[Dataset entries]
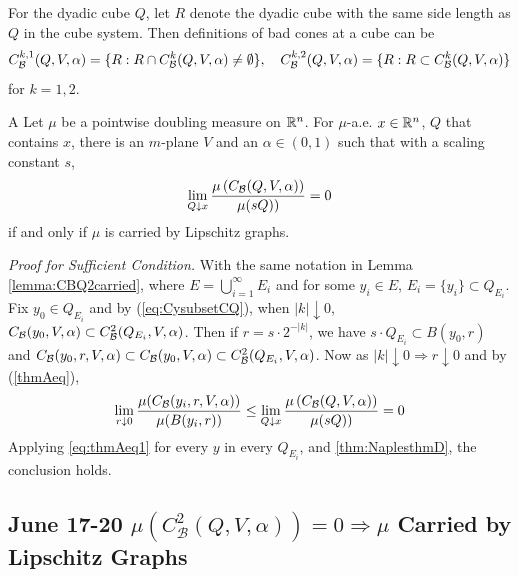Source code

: \begin{definition} For the dyadic cube $Q$, let $R$ denote the dyadic cube with the same side length as $Q$ in the cube system. Then definitions of bad cones at a cube can be 
    \begin{equation*}
        C_\mathcal B^{k,1}(Q, V, \alpha) = \{R: R\cap C_\mathcal B^k(Q, V, \alpha) \neq \emptyset\}, \quad
        C_\mathcal B^{k,2}(Q, V, \alpha) = \{R: R\subset C_\mathcal B^k(Q, V, \alpha)\} 
    \end{equation*}
for $k=1,2$.
\end{definition}




\begin{customthm}{A}\label{thmA} 
    Let $\mu$ be a pointwise doubling measure on $\mathbb{R}^n$. For $\mu$-a.e. $x \in \mathbb{R}^n$, $Q$ that contains $x$, there is an $m$-plane $V$ and an $\alpha \in(0,1)$ such that with a scaling constant $s$,
    \begin{equation}\label{thmAeq}
        \lim_{Q \downarrow x} \frac{\mu\left(C_\mathcal B(Q, V, \alpha)\right)}{\mu(sQ))}=0
    \end{equation}
    if and only if $\mu$ is carried by Lipschitz graphs.
\end{customthm}
\textit{Proof for Sufficient Condition.} With the same notation in Lemma \ref{lemma:CBQ2carried}, where $E = \bigcup_{i=1}^\infty E_i$ and for some $y_i\in E$, $E_i=\{y_i\}\subset Q_{E_i}$. Fix $y_0\in Q_{E_i}$ and by (\ref{eq:CysubsetCQ}), when $|k|\downarrow 0$, $C_\mathcal B(y_0, V, \alpha)\subset C_\mathcal B^2(Q_{E_i}, V, \alpha)$. Then if $r=s\cdot 2^{-|k|}$, we have $s\cdot Q_{E_i}\subset B(y_0, r)$ and $C_\mathcal B(y_0, r, V, \alpha)\subset C_\mathcal B(y_0, V, \alpha)\subset C_\mathcal B^2(Q_{E_i}, V, \alpha)$. Now as $|k|\downarrow 0\Rightarrow r\downarrow 0$ and by (\ref{thmAeq}),
\begin{equation}\label{eq:thmAeq1}
    \lim_{r\downarrow 0} \frac{\mu(C_\mathcal B(y_i, r, V, \alpha))}{\mu(B(y_i, r))} \leq \lim_{Q \downarrow x} \frac{\mu\left(C_\mathcal B(Q, V, \alpha)\right)}{\mu(sQ))}=0
\end{equation} 
Applying \ref{eq:thmAeq1} for every $y$ in every $Q_{E_i}$, and \ref{thm:NaplesthmD}, the conclusion holds.




\newpage
\subsection{June 17-20 \texorpdfstring{$\mu(C_\mathcal{B}^2(Q, V, \alpha)) = 0 \Rightarrow \mu$ Carried by Lipschitz Graphs}{Lg}}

■ Required work
From the entries, count the lines that hold the string "same". Nothing but the number is needed.

■ Output for this exercise
2